[RegCNET] Model Crashes after regular interval

Moetasim mashfaq at purdue.edu
Tue May 22 19:10:44 CEST 2007


Hi,

Well it appears that this is neither walltime nor time step problem. Although 
it is less likely but probably model is crashing due to some memory hole in the 
code - Probably some array size is lesser than actual requirement of the 
simulation but again this is less likely. However, through our own experience, 
we have seen that model runs even with memory bugs with some mpich versions and 
doesn't run with some other versions of mpich.
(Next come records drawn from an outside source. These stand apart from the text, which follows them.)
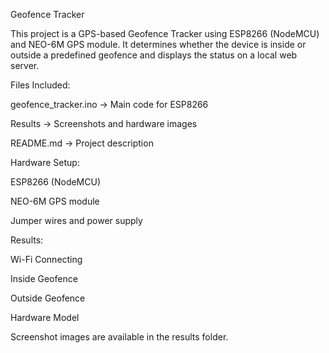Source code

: Geofence Tracker

This project is a GPS-based Geofence Tracker using ESP8266 (NodeMCU) and NEO-6M GPS module.
It determines whether the device is inside or outside a predefined geofence and displays the status on a local web server.

Files Included:

geofence_tracker.ino → Main code for ESP8266

Results → Screenshots and hardware images

README.md → Project description

Hardware Setup:

ESP8266 (NodeMCU)

NEO-6M GPS module

Jumper wires and power supply

Results:

Wi-Fi Connecting

Inside Geofence

Outside Geofence

Hardware Model

Screenshot images are available in the results folder.
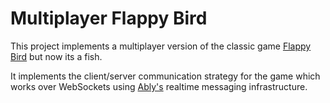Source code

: # Multiplayer Flappy Bird

This project implements a multiplayer version of the classic game [Flappy Bird](https://en.wikipedia.org/wiki/Flappy_Bird) but now its a fish.

It implements the client/server communication strategy for the game which works over WebSockets using [Ably's](https://www.ably.io) realtime messaging infrastructure.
I would suggest you to use debugger to isolate the place in the code, which 
causes the crash. You may try with other mpich as well. 

Apart from this, 30 sec time step for 10 km run  is not a guarantee that model 
will not crash - At high resolutions, you may need smaller than 3xds time 
step to keep the computation stable. You crash point in all cases has 
relatively unstable conditions when compared with time steps above that. So 
also give it a try with smaller time step e.g 20 sec. 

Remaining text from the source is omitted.